TrainOutput(global_step=797, training_loss=0.6716426145776153, metrics={'train_runtime': 2365.6163, 'train_samples_per_second': 4.04, 'train_steps_per_second': 0.337, 'total_flos': 1982130101280540.0, 'train_loss': 0.6716426145776153, 'epoch': 1.0})

5. Save weights

In [6]:
trainer.save_model(MODELS_FOLDER / fine_tune_name)
tokenizer.save_pretrained(MODELS_FOLDER / fine_tune_name)

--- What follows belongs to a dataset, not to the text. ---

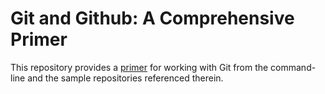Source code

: # Git and Github: A Comprehensive Primer

This repository provides a [primer](1 'Git and Github - A Comprehensive Primer.pdf') for working with Git from the command-line and the sample repositories referenced therein.

[1]: https://github.com/roydukkey/git-primer/raw/master/Git%20and%20Github%20-%20A%20Comprehensive%20Primer.pdf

('/home/melal/Workspace/unlp-2025-manipulation-detector/models/train-test-fine-tuned-models-ru-fine-tuned-FacebookAI-xlm-roberta-base-4/tokenizer_config.json',
 '/home/melal/Workspace/unlp-2025-manipulation-detector/models/train-test-fine-tuned-models-ru-fine-tuned-FacebookAI-xlm-roberta-base-4/special_tokens_map.json',
 '/home/melal/Workspace/unlp-2025-manipulation-detector/models/train-test-fine-tuned-models-ru-fine-tuned-FacebookAI-xlm-roberta-base-4/tokenizer.json')